Thank you @lopuhin! I googled around but I must have been just off on the syntax.

jstnms123 commented 5 years ago

@lopuhin -- I used the work around to appropriate effect. Thanks for the info.

jA

threezhang commented 5 years ago

thanks @lopuhin

pip install git+https://github.com/lopuhin/twisted.git@9384-remove-async-param

illgitthat commented 5 years ago

pip install git+https://github.com/lopuhin/twisted.git@9384-remove-async-param fails for me on Windows but worked on Linux. I think this is related to a twisted issue not scrapy, just leaving this here in case anyone else on Windows is stuck trying to run scrapy on 3.7.

lopuhin commented 5 years ago

FWIW, thanks to awesome Twisted maintainers, the fix in https://github.com/twisted/twisted/pull/966 was finished and merged into Twisted, so it should be in the next Twisted release.

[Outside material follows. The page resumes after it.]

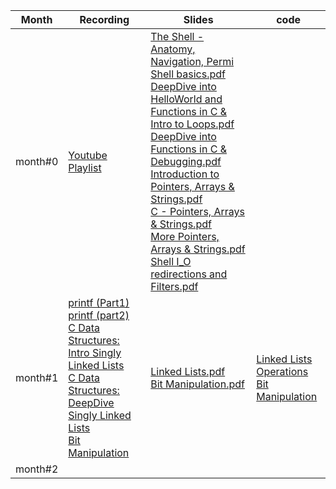 | Month | Recording | Slides | code |
|----------|---------------------------|--------------------|----|
| month#0 | [Youtube Playlist](https://www.youtube.com/playlist?list=PLyYhUzEei28O-EUhVv9EjDegJoD6lbZ1F) | [The Shell - Anatomy, Navigation, Permi](./The%20Shell%20-%20Anatomy,%20Navigation,%20Permissions.pdf) <br> [Shell basics.pdf](./PDF/Shell%20basics.pdf) <br> [DeepDive into HelloWorld and Functions in C & Intro to Loops.pdf](DeepDive%20into%20HelloWorld%20and%20Functions%20in%20C%20&%20Intro%20to%20Loops.pdf) <br> [DeepDive into Functions in C & Debugging.pdf](DeepDive%20into%20Functions%20in%20C%20&%20Debugging.pdf) <br> [Introduction to Pointers, Arrays & Strings.pdf](Introduction%20to%20Pointers,%20Arrays%20&%20Strings.pdf) <br> [C - Pointers, Arrays & Strings.pdf](C%20-%20Pointers,%20Arrays%20&%20Strings.pdf) <br> [More Pointers, Arrays & Strings.pdf](./More%20Pointers,%20Arrays%20&%20Strings.pdf) <br> [Shell I_O redirections and Filters.pdf](./Shell%20I_O%20redirections%20and%20Filters.pdf)|  |
| month#1 | [printf (Part1)](https://us06web.zoom.us/rec/share/W8g_i3DclkYvLJqUCv4CNDXBaa_HuOIwKwDa331WDtvDjfi3crY1ReJDWDZN1TmP.EPg2bjZFWY9BBPof) <br> [printf (part2)](https://us06web.zoom.us/rec/share/BZF7H_eBP4wY1RJE7zIgUEGIVaN2herK8c5c1gYTJLVgVFvruu74S2wLXNuMTBU.7GziWKGrFTCFgR7S) <br> [C Data Structures: Intro Singly Linked Lists](https://us06web.zoom.us/rec/share/37SW5EUesawhQ7HOOhiLmHzDpnkC05QJydHGAM10fV9jCHYCOd3N5KlR5JffzPA.S7bta4QAwc3KERNI) <br> [C Data Structures: DeepDive Singly Linked Lists](https://us06web.zoom.us/rec/share/Mju3KveD-o5N9pUa6Nsr98mgAB_Lx4SMgUOCQyXq3KJdOU6fwOV25KN7gnjPCBfu.d2ClknUlQce1JalA) <br> [Bit Manipulation](https://us06web.zoom.us/rec/share/-jSxLpZGo66glrtvkqnJfh3_V6Q8WdGUu6IWiuDIG3Jl7hvuYFVu8-wDta79laUJ.HZ6vqWLyi3ZsJVT-)| [Linked Lists.pdf](./Linked%20Lists.pdf) <br> [Bit Manipulation.pdf](./Bit%20Manipulation.pdf) | [Linked Lists Operations](./LinkedLists/) <br> [Bit Manipulation](./BitMan/) <br> |
| month#2  |  |  |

Also a workaround for this issue was merged into scrapy master (and will be in the 1.6 release), so another way to enable python 3.7 support right now, is to install scrapy master and use Twisted from PyPI.

illgitthat commented 5 years ago

Using pip install git+https://github.com/scrapy/scrapy@master --no-dependencies --upgrade is working for me.

Thanks for the help.

johntiger1 commented 5 years ago

Yup @illgitthat works for me; I think @lopuhin branch might be merged in now, so it's gone

ghost commented 5 years ago

Ummm just replace the word async with isAsync the other is deprecated....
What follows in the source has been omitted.